Hydrostatic pressure induced transition from {\delta}Tc to {\delta}l pinning mechanism in MgB2

TL;DR

This study investigates how hydrostatic pressure affects the vortex pinning mechanisms and critical current density in MgB2, revealing a transition from {}T_c to {}l pinning regimes and associated changes in superconducting properties.

Contribution

It demonstrates that hydrostatic pressure induces a transition in the dominant pinning mechanism in MgB2 from {}T_c to {}l, providing new insights into pressure effects on superconductivity.

Findings

Pressure causes a transition from {}T_c to {}l pinning regime.

Critical temperature decreases from 39.7 K to 37.7 K under pressure.

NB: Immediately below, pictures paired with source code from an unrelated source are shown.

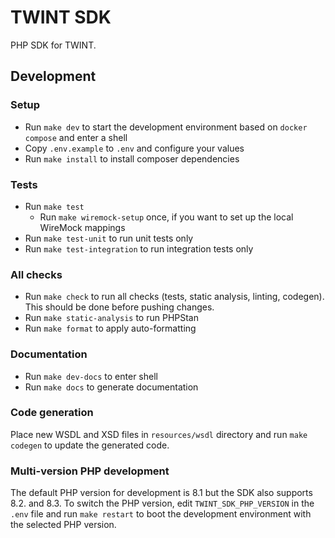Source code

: # TWINT SDK

PHP SDK for TWINT.

## Development

### Setup
 * Run `make dev` to start the development environment based on `docker compose` and enter a shell
 * Copy `.env.example` to `.env` and configure your values
 * Run `make install` to install composer dependencies

### Tests
 * Run `make test`
   * Run `make wiremock-setup` once, if you want to set up the local WireMock mappings
 * Run `make test-unit` to run unit tests only
 * Run `make test-integration` to run integration tests only

### All checks
* Run `make check` to run all checks (tests, static analysis, linting, codegen). This should be done before pushing
  changes.
* Run `make static-analysis` to run PHPStan
* Run `make format` to apply auto-formatting

### Documentation
* Run `make dev-docs` to enter shell
* Run `make docs` to generate documentation

### Code generation
Place new WSDL and XSD files in `resources/wsdl` directory and run `make codegen` to update the generated code.

### Multi-version PHP development
The default PHP version for development is 8.1 but the SDK also supports 8.2. and 8.3. To switch the PHP version,
edit `TWINT_SDK_PHP_VERSION` in the `.env` file and run `make restart` to boot the development environment with the
selected PHP version.
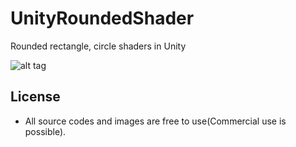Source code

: # UnityRoundedShader
Rounded rectangle, circle shaders in Unity

![alt tag](https://github.com/sunduk/UnityRoundedShader/blob/master/screenshot.png?raw=true)

## License
- All source codes and images are free to use(Commercial use is possible).
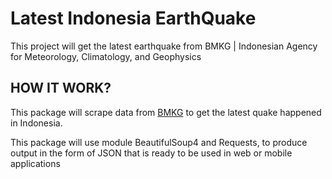 # Latest Indonesia EarthQuake
This project will get the latest earthquake from BMKG | Indonesian Agency for Meteorology, Climatology, and Geophysics

## HOW IT WORK?
This package will scrape data from [BMKG](https://www.bmkg.go.id) to get the latest quake happened in Indonesia.

This package will use module BeautifulSoup4 and Requests, to produce output in the form of JSON that is ready to be used in web or mobile applications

High-field Jc drops more rapidly with pressure.

Abstract

The impact of hydrostatic pressure up to 1.2 GPa on the critical current density (Jc) and the nature of the pinning mechanism in MgB2 have been investigated within the framework of the collective theory. We found that the hydrostatic pressure can induce a transition from the regime where pinning is controlled by spatial variation in the critical transition temperature ({\delta}T_c) to the regime controlled by spatial variation in the mean free path ({\delta}l). Furthermore, Tc and low field Jc are slightly reduced, although the Jc drops more quickly at high fields than at ambient pressure. We found that the pressure raises the anisotropy and reduces the coherence length, resulting in weak interaction of the vortex cores with the pinning centres. Moreover, the hydrostatic pressure can reduce the density of states [Ns(E)], which, in turn, leads to a reduction in the critical temperature from 39.7 K at P = 0 GPa to 37.7 K at P = 1.2 GPa.